The fund bet a popular index that tracks subprime mortgages, the ABX, would fall. Late last year and early this year, those moves bore good returns, says a person familiar with the matter. Then the tide began to turn. After reaching a low of 62 late in February, amid rising numbers of defaults and delinquencies in the subprime market, the ABX unexpectedly recovered in the months that followed, reaching 72 in mid-May. It has since gone back down to 61. This led to losses for Mr. Cioffi.
I can see how someone who was short the ABX would suffer on its way up from 62 to 72. But why is the fund suffering now, when the ABX is at an all-time low? There are a few different answers.
First, hedge fund strategies are very complicated things. Journalists love to be able to sum them up in a clean sentence: LTCM bet that credit spreads would narrow, or Amaranth bet that the spread between two gas futures contracts would rise. But in fact most hedge-fund strategies are more complicated than that, and a "short" bet on subprime mortgages can go very sour even when the ABX index is falling.

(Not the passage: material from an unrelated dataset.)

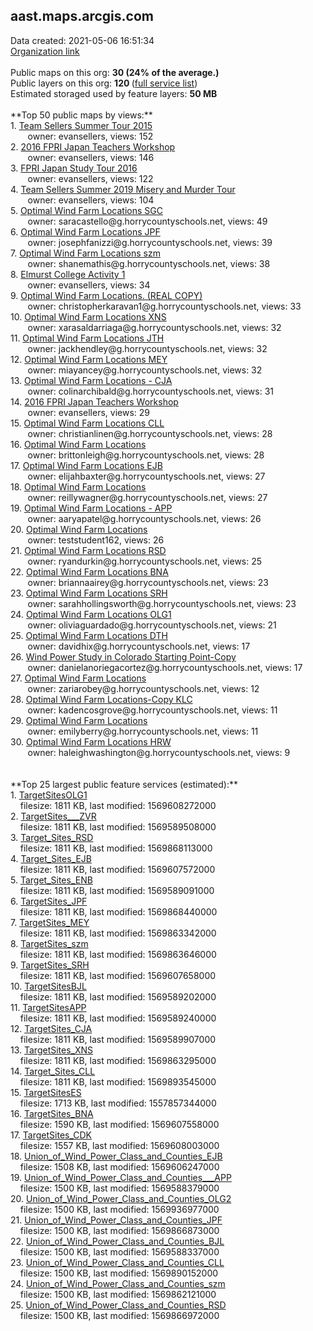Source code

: <h2>aast.maps.arcgis.com</h2> Data created: 2021-05-06 16:51:34 <br /><a target='new' href='https://aast.maps.arcgis.com'>Organization link</a><br /><br />Public maps on this org: <b>30 (24% of the average.)</b><br />Public layers on this org: <b>120 </b>(<a target='new' href='https://services.arcgis.com/cWQK2ecTSXe4sMVH/ArcGIS/rest/services'>full service list</a>)<br />Estimated storaged used by feature layers: <b>50 MB</b><br /><br />**Top 50 public maps by views:**<br />  1. <a target='new' href='https://www.arcgis.com/home/item.html?id=8e146a12434c48239a0fb50ab692a0a1'>Team Sellers Summer Tour 2015</a> <br />  &nbsp;&nbsp;&nbsp;&nbsp; &nbsp;&nbsp;owner: evansellers, views: 152<br />  2. <a target='new' href='https://www.arcgis.com/home/item.html?id=1ac99a125b2d402f995f6bd67bcd97c3'>2016 FPRI Japan Teachers Workshop</a> <br />  &nbsp;&nbsp;&nbsp;&nbsp; &nbsp;&nbsp;owner: evansellers, views: 146<br />  3. <a target='new' href='https://www.arcgis.com/home/item.html?id=9b195b37b71f4854ad6c9ad3d196c214'>FPRI Japan Study Tour 2016</a> <br />  &nbsp;&nbsp;&nbsp;&nbsp; &nbsp;&nbsp;owner: evansellers, views: 122<br />  4. <a target='new' href='https://www.arcgis.com/home/item.html?id=e792c7ffb063488787073d4e41e9f334'>Team Sellers Summer 2019 Misery and Murder Tour</a> <br />  &nbsp;&nbsp;&nbsp;&nbsp; &nbsp;&nbsp;owner: evansellers, views: 104<br />  5. <a target='new' href='https://www.arcgis.com/home/item.html?id=fc5fd43dd7e8479b84fb5d6551b58e0c'>Optimal Wind Farm Locations SGC</a> <br />  &nbsp;&nbsp;&nbsp;&nbsp; &nbsp;&nbsp;owner: saracastello@g.horrycountyschools.net, views: 49<br />  6. <a target='new' href='https://www.arcgis.com/home/item.html?id=4d620ff08f3b412dabebd4cdc21a6923'>Optimal Wind Farm Locations JPF</a> <br />  &nbsp;&nbsp;&nbsp;&nbsp; &nbsp;&nbsp;owner: josephfanizzi@g.horrycountyschools.net, views: 39<br />  7. <a target='new' href='https://www.arcgis.com/home/item.html?id=2a78edebc8a6433fb57ad72a86f07c73'>Optimal Wind Farm Locations szm</a> <br />  &nbsp;&nbsp;&nbsp;&nbsp; &nbsp;&nbsp;owner: shanemathis@g.horrycountyschools.net, views: 38<br />  8. <a target='new' href='https://www.arcgis.com/home/item.html?id=203e9468d34a4a2fb8f7edc184f0b0f7'>Elmurst College Activity 1</a> <br />  &nbsp;&nbsp;&nbsp;&nbsp; &nbsp;&nbsp;owner: evansellers, views: 34<br />  9. <a target='new' href='https://www.arcgis.com/home/item.html?id=153300c2e37142e08f074bf63c2de41a'>Optimal Wind Farm Locations. (REAL COPY)</a> <br />  &nbsp;&nbsp;&nbsp;&nbsp; &nbsp;&nbsp;owner: christopherkaravan1@g.horrycountyschools.net, views: 33<br />  10. <a target='new' href='https://www.arcgis.com/home/item.html?id=345bd059e0e04c109f98b6f2a76cfead'>Optimal Wind Farm Locations XNS</a> <br />  &nbsp;&nbsp;&nbsp;&nbsp; &nbsp;&nbsp;owner: xarasaldarriaga@g.horrycountyschools.net, views: 32<br />  11. <a target='new' href='https://www.arcgis.com/home/item.html?id=f4a9a1cbd01d439a9977414e98945fc9'>Optimal Wind Farm Locations JTH</a> <br />  &nbsp;&nbsp;&nbsp;&nbsp; &nbsp;&nbsp;owner: jackhendley@g.horrycountyschools.net, views: 32<br />  12. <a target='new' href='https://www.arcgis.com/home/item.html?id=b8b1c98c0dd84a998417aa664c57fa65'>Optimal Wind Farm Locations MEY</a> <br />  &nbsp;&nbsp;&nbsp;&nbsp; &nbsp;&nbsp;owner: miayancey@g.horrycountyschools.net, views: 32<br />  13. <a target='new' href='https://www.arcgis.com/home/item.html?id=e30d1da112ea4bbb91c3e7732302decf'>Optimal Wind Farm Locations - CJA</a> <br />  &nbsp;&nbsp;&nbsp;&nbsp; &nbsp;&nbsp;owner: colinarchibald@g.horrycountyschools.net, views: 31<br />  14. <a target='new' href='https://www.arcgis.com/home/item.html?id=d8f1d5130e7b44a693955eb2032415df'>2016 FPRI Japan Teachers Workshop</a> <br />  &nbsp;&nbsp;&nbsp;&nbsp; &nbsp;&nbsp;owner: evansellers, views: 29<br />  15. <a target='new' href='https://www.arcgis.com/home/item.html?id=93e3f28dd5ef4900b874435895a6d704'>Optimal Wind Farm Locations CLL</a> <br />  &nbsp;&nbsp;&nbsp;&nbsp; &nbsp;&nbsp;owner: christianlinen@g.horrycountyschools.net, views: 28<br />  16. <a target='new' href='https://www.arcgis.com/home/item.html?id=2f8a761fb628469c9fe62ab89c91c8af'>Optimal Wind Farm Locations</a> <br />  &nbsp;&nbsp;&nbsp;&nbsp; &nbsp;&nbsp;owner: brittonleigh@g.horrycountyschools.net, views: 28<br />  17. <a target='new' href='https://www.arcgis.com/home/item.html?id=2979badbea77496aa43de9f081caa988'>Optimal Wind Farm Locations EJB</a> <br />  &nbsp;&nbsp;&nbsp;&nbsp; &nbsp;&nbsp;owner: elijahbaxter@g.horrycountyschools.net, views: 27<br />  18. <a target='new' href='https://www.arcgis.com/home/item.html?id=ca7ec430050246cfbe874bee7bd6d59c'>Optimal Wind Farm Locations</a> <br />  &nbsp;&nbsp;&nbsp;&nbsp; &nbsp;&nbsp;owner: reillywagner@g.horrycountyschools.net, views: 27<br />  19. <a target='new' href='https://www.arcgis.com/home/item.html?id=907ab567a2044a92b13fb680e999cfc4'>Optimal Wind Farm Locations - APP</a> <br />  &nbsp;&nbsp;&nbsp;&nbsp; &nbsp;&nbsp;owner: aaryapatel@g.horrycountyschools.net, views: 26<br />  20. <a target='new' href='https://www.arcgis.com/home/item.html?id=48e6084f8e7a43c08b3a65812c1807c3'>Optimal Wind Farm Locations</a> <br />  &nbsp;&nbsp;&nbsp;&nbsp; &nbsp;&nbsp;owner: teststudent162, views: 26<br />  21. <a target='new' href='https://www.arcgis.com/home/item.html?id=312875cc17984a008615d73ee3601980'>Optimal Wind Farm Locations RSD</a> <br />  &nbsp;&nbsp;&nbsp;&nbsp; &nbsp;&nbsp;owner: ryandurkin@g.horrycountyschools.net, views: 25<br />  22. <a target='new' href='https://www.arcgis.com/home/item.html?id=2dbdac5272554f6093a6e796ecdc9336'>Optimal Wind Farm Locations BNA</a> <br />  &nbsp;&nbsp;&nbsp;&nbsp; &nbsp;&nbsp;owner: briannaairey@g.horrycountyschools.net, views: 23<br />  23. <a target='new' href='https://www.arcgis.com/home/item.html?id=d5c768501fee4191bde8ebfef44f27e9'>Optimal Wind Farm Locations SRH</a> <br />  &nbsp;&nbsp;&nbsp;&nbsp; &nbsp;&nbsp;owner: sarahhollingsworth@g.horrycountyschools.net, views: 23<br />  24. <a target='new' href='https://www.arcgis.com/home/item.html?id=58bbb16c91734c86ae841027b35e30d5'>Optimal Wind Farm Locations OLG1</a> <br />  &nbsp;&nbsp;&nbsp;&nbsp; &nbsp;&nbsp;owner: oliviaguardado@g.horrycountyschools.net, views: 21<br />  25. <a target='new' href='https://www.arcgis.com/home/item.html?id=66ef7ef96b5d4eefb3ba6d27411fc744'>Optimal Wind Farm Locations DTH</a> <br />  &nbsp;&nbsp;&nbsp;&nbsp; &nbsp;&nbsp;owner: davidhix@g.horrycountyschools.net, views: 17<br />  26. <a target='new' href='https://www.arcgis.com/home/item.html?id=9afc5d8e253143e59948012de3ae480c'>Wind Power Study in Colorado Starting Point-Copy</a> <br />  &nbsp;&nbsp;&nbsp;&nbsp; &nbsp;&nbsp;owner: danielanoriegacortez@g.horrycountyschools.net, views: 17<br />  27. <a target='new' href='https://www.arcgis.com/home/item.html?id=7f13105e30044db2a653618917d78a0b'>Optimal Wind Farm Locations</a> <br />  &nbsp;&nbsp;&nbsp;&nbsp; &nbsp;&nbsp;owner: zariarobey@g.horrycountyschools.net, views: 12<br />  28. <a target='new' href='https://www.arcgis.com/home/item.html?id=d307f5d73171428fa8805d4692228f38'>Optimal Wind Farm Locations-Copy KLC</a> <br />  &nbsp;&nbsp;&nbsp;&nbsp; &nbsp;&nbsp;owner: kadencosgrove@g.horrycountyschools.net, views: 11<br />  29. <a target='new' href='https://www.arcgis.com/home/item.html?id=f3fadf0f2c884bc798c8d4a25948a2a7'>Optimal Wind Farm Locations</a> <br />  &nbsp;&nbsp;&nbsp;&nbsp; &nbsp;&nbsp;owner: emilyberry@g.horrycountyschools.net, views: 11<br />  30. <a target='new' href='https://www.arcgis.com/home/item.html?id=7211f205de254af3ad1c48d246f4748a'>Optimal Wind Farm Locations HRW</a> <br />  &nbsp;&nbsp;&nbsp;&nbsp; &nbsp;&nbsp;owner: haleighwashington@g.horrycountyschools.net, views: 9<br /><br /><br />**Top 25 largest public feature services (estimated):**<br /> 1. <a target='new' href='https://www.arcgis.com/home/item.html?id=e40481affbe34e4f91fb87b9da367ab5'>TargetSitesOLG1</a><br /> &nbsp;&nbsp;&nbsp;&nbsp;filesize: 1811 KB, last modified: 1569608272000<br /> 2. <a target='new' href='https://www.arcgis.com/home/item.html?id=ca3b48de254b42b1a2f1e0eac9939486'>TargetSites___ZVR</a><br /> &nbsp;&nbsp;&nbsp;&nbsp;filesize: 1811 KB, last modified: 1569589508000<br /> 3. <a target='new' href='https://www.arcgis.com/home/item.html?id=b2cb053e8f6e46379b8f77239117623d'>Target_Sites_RSD</a><br /> &nbsp;&nbsp;&nbsp;&nbsp;filesize: 1811 KB, last modified: 1569868113000<br /> 4. <a target='new' href='https://www.arcgis.com/home/item.html?id=bd6156d630b343d3945fe10187b2d7d0'>Target_Sites_EJB</a><br /> &nbsp;&nbsp;&nbsp;&nbsp;filesize: 1811 KB, last modified: 1569607572000<br /> 5. <a target='new' href='https://www.arcgis.com/home/item.html?id=fcb719a308524c94bb4cef5b5fc118e6'>Target_Sites_ENB</a><br /> &nbsp;&nbsp;&nbsp;&nbsp;filesize: 1811 KB, last modified: 1569589091000<br /> 6. <a target='new' href='https://www.arcgis.com/home/item.html?id=249ece70abc341e2a18fb8c5c1838dcd'>TargetSites_JPF</a><br /> &nbsp;&nbsp;&nbsp;&nbsp;filesize: 1811 KB, last modified: 1569868440000<br /> 7. <a target='new' href='https://www.arcgis.com/home/item.html?id=01454c793c11495cae40d3900cf86e6b'>TargetSites_MEY</a><br /> &nbsp;&nbsp;&nbsp;&nbsp;filesize: 1811 KB, last modified: 1569863342000<br /> 8. <a target='new' href='https://www.arcgis.com/home/item.html?id=0bd36974086d47c1aa99bf5769b9d49f'>TargetSites_szm</a><br /> &nbsp;&nbsp;&nbsp;&nbsp;filesize: 1811 KB, last modified: 1569863646000<br /> 9. <a target='new' href='https://www.arcgis.com/home/item.html?id=b7cc402654874772bed1163ff84902a0'>TargetSites_SRH</a><br /> &nbsp;&nbsp;&nbsp;&nbsp;filesize: 1811 KB, last modified: 1569607658000<br /> 10. <a target='new' href='https://www.arcgis.com/home/item.html?id=730b563f652d4772be43ad1b42b18583'>TargetSitesBJL</a><br /> &nbsp;&nbsp;&nbsp;&nbsp;filesize: 1811 KB, last modified: 1569589202000<br /> 11. <a target='new' href='https://www.arcgis.com/home/item.html?id=a2ef29c0a011467a8701342665570d1b'>TargetSitesAPP</a><br /> &nbsp;&nbsp;&nbsp;&nbsp;filesize: 1811 KB, last modified: 1569589240000<br /> 12. <a target='new' href='https://www.arcgis.com/home/item.html?id=3131a1f85f57491eaa5a43a8eb5e5fde'>TargetSites_CJA</a><br /> &nbsp;&nbsp;&nbsp;&nbsp;filesize: 1811 KB, last modified: 1569589907000<br /> 13. <a target='new' href='https://www.arcgis.com/home/item.html?id=1cfe73b3c45e4af29501bce594b4428b'>TargetSites_XNS</a><br /> &nbsp;&nbsp;&nbsp;&nbsp;filesize: 1811 KB, last modified: 1569863295000<br /> 14. <a target='new' href='https://www.arcgis.com/home/item.html?id=fcde5e607b544098b7e56215d3c64970'>Target_Sites_CLL</a><br /> &nbsp;&nbsp;&nbsp;&nbsp;filesize: 1811 KB, last modified: 1569893545000<br /> 15. <a target='new' href='https://www.arcgis.com/home/item.html?id=a596d05d5cef47278a127d7931061965'>TargetSitesES</a><br /> &nbsp;&nbsp;&nbsp;&nbsp;filesize: 1713 KB, last modified: 1557857344000<br /> 16. <a target='new' href='https://www.arcgis.com/home/item.html?id=933c16b79746440b834776dbac7f41d8'>TargetSites_BNA</a><br /> &nbsp;&nbsp;&nbsp;&nbsp;filesize: 1590 KB, last modified: 1569607558000<br /> 17. <a target='new' href='https://www.arcgis.com/home/item.html?id=0c02ad7f381742de92e137b117802892'>TargetSites_CDK</a><br /> &nbsp;&nbsp;&nbsp;&nbsp;filesize: 1557 KB, last modified: 1569608003000<br /> 18. <a target='new' href='https://www.arcgis.com/home/item.html?id=274b2d184af84b0c81263deca15f9f1d'>Union_of_Wind_Power_Class_and_Counties_EJB</a><br /> &nbsp;&nbsp;&nbsp;&nbsp;filesize: 1508 KB, last modified: 1569606247000<br /> 19. <a target='new' href='https://www.arcgis.com/home/item.html?id=d97a75a2bb52400dbc63f6c1fd58c7a4'>Union_of_Wind_Power_Class_and_Counties___APP</a><br /> &nbsp;&nbsp;&nbsp;&nbsp;filesize: 1500 KB, last modified: 1569588379000<br /> 20. <a target='new' href='https://www.arcgis.com/home/item.html?id=21b9f1c2ecad4811877b5e1d1cc88e67'>Union_of_Wind_Power_Class_and_Counties_OLG2</a><br /> &nbsp;&nbsp;&nbsp;&nbsp;filesize: 1500 KB, last modified: 1569936977000<br /> 21. <a target='new' href='https://www.arcgis.com/home/item.html?id=28950c3c574d4fdbaf5d593682b8ef16'>Union_of_Wind_Power_Class_and_Counties_JPF</a><br /> &nbsp;&nbsp;&nbsp;&nbsp;filesize: 1500 KB, last modified: 1569866873000<br /> 22. <a target='new' href='https://www.arcgis.com/home/item.html?id=226bb0df75f74d3689afbcdd0389675f'>Union_of_Wind_Power_Class_and_Counties_BJL</a><br /> &nbsp;&nbsp;&nbsp;&nbsp;filesize: 1500 KB, last modified: 1569588337000<br /> 23. <a target='new' href='https://www.arcgis.com/home/item.html?id=b5693890ed8140c9bba6e9ae35f19c64'>Union_of_Wind_Power_Class_and_Counties_CLL</a><br /> &nbsp;&nbsp;&nbsp;&nbsp;filesize: 1500 KB, last modified: 1569890152000<br /> 24. <a target='new' href='https://www.arcgis.com/home/item.html?id=0ae37b44cfec4318bdf0e4c97a4e44b1'>Union_of_Wind_Power_Class_and_Counties_szm</a><br /> &nbsp;&nbsp;&nbsp;&nbsp;filesize: 1500 KB, last modified: 1569862121000<br /> 25. <a target='new' href='https://www.arcgis.com/home/item.html?id=a3dcbfb4e1784d4ea187932a7c065727'>Union_of_Wind_Power_Class_and_Counties_RSD</a><br /> &nbsp;&nbsp;&nbsp;&nbsp;filesize: 1500 KB, last modified: 1569866972000<br />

That's especially true in the world of subprime, where the ABX index is more of a trading vehicle than an actual index of how the subprime market more generally is doing. It should certainly not be thought of as an index like, say, the S&P 500, which impartially reflects the performance of underlying securities. Given the illiquidity of most subprime securities, that wouldn't be possible: that's why most traders prefer to trade the ABX instead. But that does mean the ABX has something of a life of its own, and that anybody using it to extrapolate wider subprime woes should tread very carefully.
Finally, of course, there's the possibility that Bear's Cioffi was forced to cover his short positions on the way up from 62 to 72, and incurred a lot of losses in May, rather than during the more recent move back south. With his ABX short covered, he found himself long the market at its highs, just as the market was set to take another tumble. And with his short-covering losses spurring redemptions, he found himself unable to get out of his long positions in a bear market without suffering even bigger losses. In other words, he lost money on the way up and then lost even more money on the way down.
This is all speculation, of course, and even Bear Stearns itself is probably unclear on some of this: otherwise it wouldn't have had to alter its official April results from a loss of 6.5% to a loss of 19%. Besides, officials at Bear probably have bigger problems on their hands right now than explaining to journalists exactly what went wrong and how. Still, this is already a salutary case: a hedge fund seems to have managed to go bust by making bearish bets in a down market. Leverage can have that effect, if you're not careful, or if you're unlucky.